*Provided data*

%%

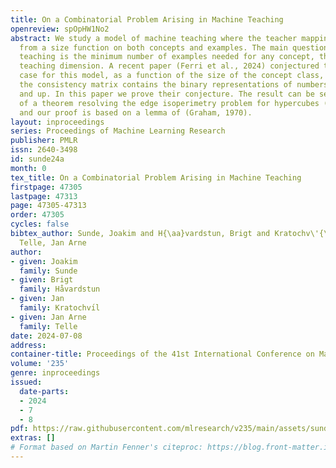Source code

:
 ```yaml
---
title: On a Combinatorial Problem Arising in Machine Teaching
openreview: spOpHW1No2
abstract: We study a model of machine teaching where the teacher mapping is constructed
  from a size function on both concepts and examples. The main question in machine
  teaching is the minimum number of examples needed for any concept, the so-called
  teaching dimension. A recent paper (Ferri et al., 2024) conjectured that the worst
  case for this model, as a function of the size of the concept class, occurs when
  the consistency matrix contains the binary representations of numbers from zero
  and up. In this paper we prove their conjecture. The result can be seen as a generalization
  of a theorem resolving the edge isoperimetry problem for hypercubes (Hart, 1976),
  and our proof is based on a lemma of (Graham, 1970).
layout: inproceedings
series: Proceedings of Machine Learning Research
publisher: PMLR
issn: 2640-3498
id: sunde24a
month: 0
tex_title: On a Combinatorial Problem Arising in Machine Teaching
firstpage: 47305
lastpage: 47313
page: 47305-47313
order: 47305
cycles: false
bibtex_author: Sunde, Joakim and H{\aa}vardstun, Brigt and Kratochv\'{\i}l, Jan and
  Telle, Jan Arne
author:
- given: Joakim
  family: Sunde
- given: Brigt
  family: Håvardstun
- given: Jan
  family: Kratochvı́l
- given: Jan Arne
  family: Telle
date: 2024-07-08
address:
container-title: Proceedings of the 41st International Conference on Machine Learning
volume: '235'
genre: inproceedings
issued:
  date-parts:
  - 2024
  - 7
  - 8
pdf: https://raw.githubusercontent.com/mlresearch/v235/main/assets/sunde24a/sunde24a.pdf
extras: []
# Format based on Martin Fenner's citeproc: https://blog.front-matter.io/posts/citeproc-yaml-for-bibliographies/
---
```

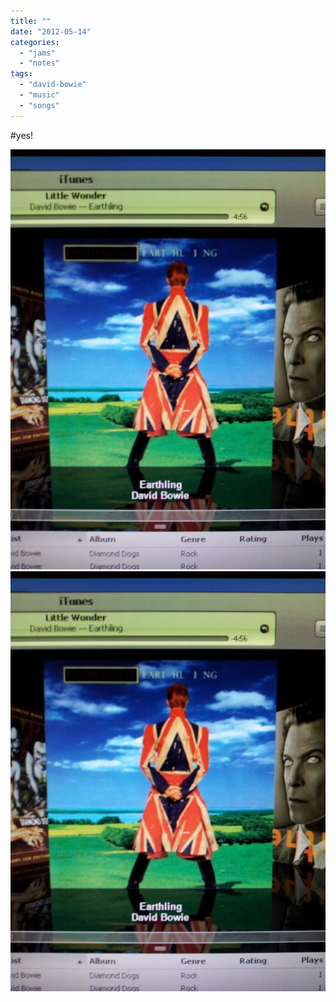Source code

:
 ```yaml
---
title: ""
date: "2012-05-14"
categories: 
  - "jams"
  - "notes"
tags: 
  - "david-bowie"
  - "music"
  - "songs"
---
```


#yes!

[![](images/As4bTvDCQAA0yMx-768x1024.jpg)](images/As4bTvDCQAA0yMx.jpg)
[![](images/As4bTvDCQAA0yMx-768x1024.jpg)](images/As4bTvDCQAA0yMx.jpg)
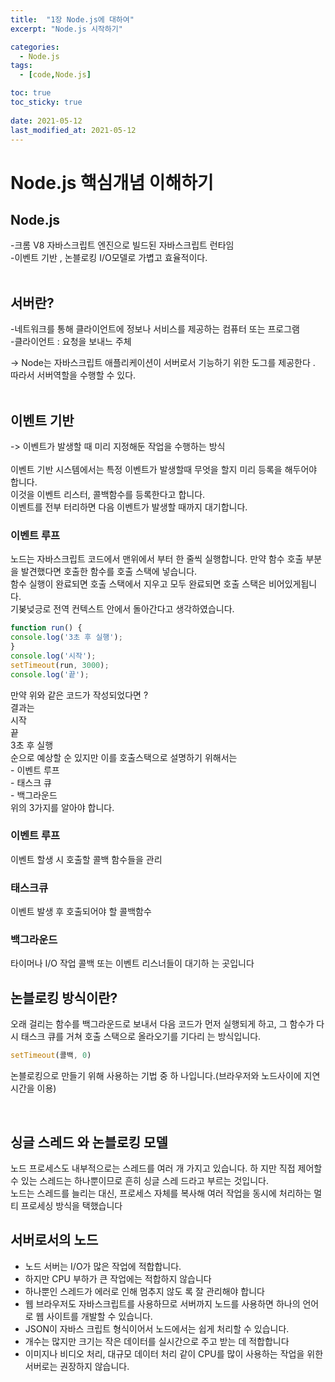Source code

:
 ```yaml
---
title:  "1장 Node.js에 대하여"
excerpt: "Node.js 시작하기"

categories:
  - Node.js
tags:
  - [code,Node.js]

toc: true
toc_sticky: true
 
date: 2021-05-12
last_modified_at: 2021-05-12
---
```


# Node.js 핵심개념 이해하기
## Node.js

-크롬 V8 자바스크립트 엔진으로 빌드된 자바스크립트 런타임<br>
-이벤트 기반 , 논블로킹 I/O모델로 가볍고 효율적이다.    
<br>

## 서버란?<br>
-네트워크를 통해 클라이언트에 정보나 서비스를 제공하는 컴퓨터 또는 프로그램
<br>
-클라이언트 : 요청을 보내느 주체

-> Node는 자바스크립트 애플리케이션이 서버로서 기능하기 위한 도그를 제공한다 . 따라서 서버역할을 수행할 수 있다. <br><br>


## 이벤트 기반
-> 이벤트가 발생할 때 미리 지정해둔 작업을 수행하는 방식 <br><br>
이벤트 기반 시스템에서는 특정 이벤트가 발생할때 무엇을 할지 미리 등록을 해두어야 합니다. <br>
이것을 이벤트 리스터, 콜백함수를 등록한다고 합니다. <br>
이벤트를 전부 터리하면 다음 이벤트가 발생할 때까지 대기합니다. 
<br>

### 이벤트 루프<br>
노드는 자바스크립트 코드에서 맨위에서 부터 한 줄씩 실행합니다. 만약 함수 호출 부분을 발견했다면 호출한 함수를 호출 스택에 넣습니다. <br>
함수 실행이 완료되면 호출 스택에서 지우고 모두 완료되면 호출 스택은 비어있게됩니다.<br>
기봊넞긍로 전역 컨텍스트 안에서 돌아간다고 생각하였습니다.<br>


```javascript
function run() {
console.log('3초 후 실행');
}
console.log('시작');
setTimeout(run, 3000);
console.log('끝');
```
만약 위와 같은 코드가 작성되었다면 ?<br>
결과는<br> 
시작<br>
끝<br>
3초 후 실행<br>
순으로 예상할 순 있지만 이를 호출스택으로 설명하기 위해서는 <br>
    - 이벤트 루프 <br>
    - 태스크 큐<br>
    - 백그라운드<br>
위의 3가지를 알아야 합니다. 

### 이벤트 루프 <br>
이벤트 할생 시 호출할 콜백 함수들을 관리

### 태스크큐 <br>
이벤트 발생 후 호출되어야 할 콜백함수

### 백그라운드 <br>
타이머나 I/O 작업 콜백 또는 이벤트 리스너들이 대기하
는 곳입니다

## 논블로킹 방식이란?
오래 걸리는 함수를 백그라운드로 보내서 다음 코드가 먼저 실행되게
하고, 그 함수가 다시 태스크 큐를 거쳐 호출 스택으로 올라오기를 기다리
는 방식입니다.
``` javascript
setTimeout(콜백, 0)
```
논블로킹으로 만들기 위해 사용하는 기법 중 하
나입니다.(브라우저와 노드사이에 지연시간을 이용)

<br>

## 싱글 스레드 와 논블로킹 모델
노드 프로세스도 내부적으로는 스레드를 여러 개 가지고 있습니다. 하
지만 직접 제어할 수 있는 스레드는 하나뿐이므로 흔히 싱글 스레
드라고 부르는 것입니다.
<br>
노드는 스레드를 늘리는 대신, 프로세스 자체를 복사해 여러 작업을 동시에
처리하는 멀티 프로세싱 방식을 택했습니다

## 서버로서의 노드<br>
- 노드 서버는 I/O가 많은 작업에 적합합니다.<br>
- 하지만 CPU 부하가
큰 작업에는 적합하지 않습니다<br>
- 하나뿐인 스레드가 에러로 인해 멈추지 않도
록 잘 관리해야 합니다<br>
- 웹 브라우저도 자바스크립트를 사용하므로 서버까지 노드를
사용하면 하나의 언어로 웹 사이트를 개발할 수 있습니다. <br>
- JSON이 자바스
크립트 형식이어서 노드에서는 쉽게 처리할 수 있습니다.
- 개수는 많지만 크기는 작은 데이터를 실시간으로 주고 받는 데 적합합니다
- 이미지나
비디오 처리, 대규모 데이터 처리 같이 CPU를 많이 사용하는 작업을 위한
서버로는 권장하지 않습니다.
## 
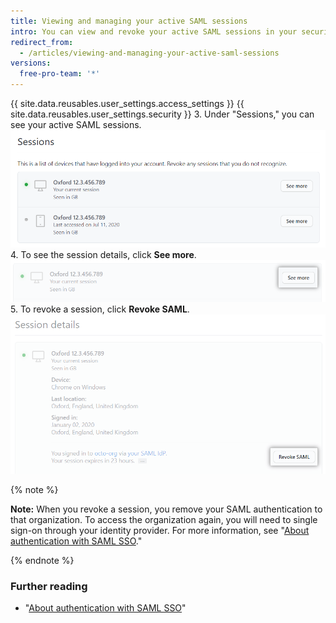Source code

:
 ```yaml
---
title: Viewing and managing your active SAML sessions
intro: You can view and revoke your active SAML sessions in your security settings.
redirect_from:
  - /articles/viewing-and-managing-your-active-saml-sessions
versions:
  free-pro-team: '*'
---
```


{{ site.data.reusables.user_settings.access_settings }}
{{ site.data.reusables.user_settings.security }}
3. Under "Sessions," you can see your active SAML sessions.
   ![List of active SAML sessions](/assets/images/help/settings/saml-active-sessions.png)
4. To see the session details, click **See more**.
   ![Button to open SAML session details](/assets/images/help/settings/saml-expand-session-details.png)
5. To revoke a session, click **Revoke SAML**.
   ![Button to revoke a SAML session](/assets/images/help/settings/saml-revoke-session.png)

  {% note %}

  **Note:** When you revoke a session, you remove your SAML authentication to that organization. To access the organization again, you will need to single sign-on through your identity provider. For more information, see "[About authentication with SAML SSO](/github/authenticating-to-github/about-authentication-with-saml-single-sign-on)."

  {% endnote %}

### Further reading

- "[About authentication with SAML SSO](/github/authenticating-to-github/about-authentication-with-saml-single-sign-on)"
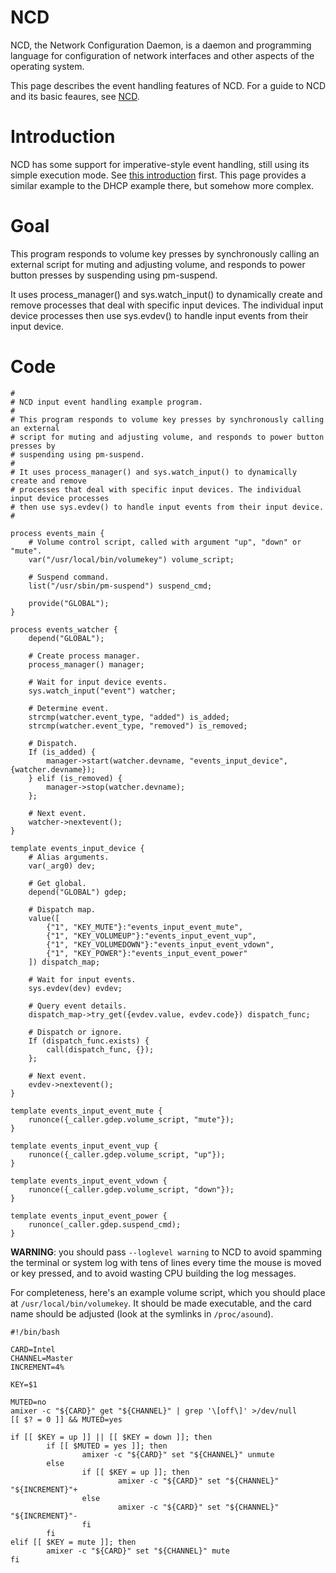 # NCD #

NCD, the Network Configuration Daemon, is a daemon and programming language for configuration of network interfaces and other aspects of the operating system.

This page describes the event handling features of NCD. For a guide to NCD and its basic feaures, see [NCD](NCD.md).

# Introduction #

NCD has some support for imperative-style event handling, still using its simple execution mode. See [this introduction](http://code.google.com/p/badvpn/wiki/NCD#Event_handling_and_imperative_style) first. This page provides a similar example to the DHCP example there, but somehow more complex.

# Goal #

This program responds to volume key presses by synchronously calling an external script for muting and adjusting volume, and responds to power button presses by suspending using pm-suspend.

It uses process\_manager() and sys.watch\_input() to dynamically create and remove processes that deal with specific input devices. The individual input device processes then use sys.evdev() to handle input events from their input device.

# Code #

```
#
# NCD input event handling example program.
#
# This program responds to volume key presses by synchronously calling an external
# script for muting and adjusting volume, and responds to power button presses by
# suspending using pm-suspend.
#
# It uses process_manager() and sys.watch_input() to dynamically create and remove
# processes that deal with specific input devices. The individual input device processes
# then use sys.evdev() to handle input events from their input device.
#

process events_main {
    # Volume control script, called with argument "up", "down" or "mute".
    var("/usr/local/bin/volumekey") volume_script;

    # Suspend command.
    list("/usr/sbin/pm-suspend") suspend_cmd;

    provide("GLOBAL");
}

process events_watcher {
    depend("GLOBAL");
  
    # Create process manager.
    process_manager() manager;

    # Wait for input device events.
    sys.watch_input("event") watcher;

    # Determine event.
    strcmp(watcher.event_type, "added") is_added;
    strcmp(watcher.event_type, "removed") is_removed;

    # Dispatch.
    If (is_added) {
        manager->start(watcher.devname, "events_input_device", {watcher.devname});
    } elif (is_removed) {
        manager->stop(watcher.devname);
    };

    # Next event.
    watcher->nextevent();
}

template events_input_device {
    # Alias arguments.
    var(_arg0) dev;

    # Get global.
    depend("GLOBAL") gdep;

    # Dispatch map.
    value([
        {"1", "KEY_MUTE"}:"events_input_event_mute",
        {"1", "KEY_VOLUMEUP"}:"events_input_event_vup",
        {"1", "KEY_VOLUMEDOWN"}:"events_input_event_vdown",
        {"1", "KEY_POWER"}:"events_input_event_power"
    ]) dispatch_map;

    # Wait for input events.
    sys.evdev(dev) evdev;

    # Query event details.
    dispatch_map->try_get({evdev.value, evdev.code}) dispatch_func;

    # Dispatch or ignore.
    If (dispatch_func.exists) {
        call(dispatch_func, {});
    };

    # Next event.
    evdev->nextevent();
}

template events_input_event_mute {
    runonce({_caller.gdep.volume_script, "mute"});
}

template events_input_event_vup {
    runonce({_caller.gdep.volume_script, "up"});
}

template events_input_event_vdown {
    runonce({_caller.gdep.volume_script, "down"});
}

template events_input_event_power {
    runonce(_caller.gdep.suspend_cmd);
}
```

**WARNING**: you should pass `--loglevel warning` to NCD to avoid spamming the terminal or system log with tens of lines every time the mouse is moved or key pressed, and to avoid wasting CPU building the log messages.

For completeness, here's an example volume script, which you should place at `/usr/local/bin/volumekey`. It should be made executable, and the card name should be adjusted (look at the symlinks in `/proc/asound`).

```
#!/bin/bash

CARD=Intel
CHANNEL=Master
INCREMENT=4%

KEY=$1

MUTED=no
amixer -c "${CARD}" get "${CHANNEL}" | grep '\[off\]' >/dev/null
[[ $? = 0 ]] && MUTED=yes

if [[ $KEY = up ]] || [[ $KEY = down ]]; then
        if [[ $MUTED = yes ]]; then
                amixer -c "${CARD}" set "${CHANNEL}" unmute
        else
                if [[ $KEY = up ]]; then
                        amixer -c "${CARD}" set "${CHANNEL}" "${INCREMENT}"+
                else
                        amixer -c "${CARD}" set "${CHANNEL}" "${INCREMENT}"-
                fi
        fi
elif [[ $KEY = mute ]]; then
        amixer -c "${CARD}" set "${CHANNEL}" mute
fi
```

%%

*What needs to be done*
If a line of the material contains the word "sign", pick it out and copy it.

*Reply to the exercise*
  **Note:** When you revoke a session, you remove your SAML authentication to that organization. To access the organization again, you will need to single sign-on through your identity provider. For more information, see "[About authentication with SAML SSO](/github/authenticating-to-github/about-authentication-with-saml-single-sign-on)."
- "[About authentication with SAML SSO](/github/authenticating-to-github/about-authentication-with-saml-single-sign-on)"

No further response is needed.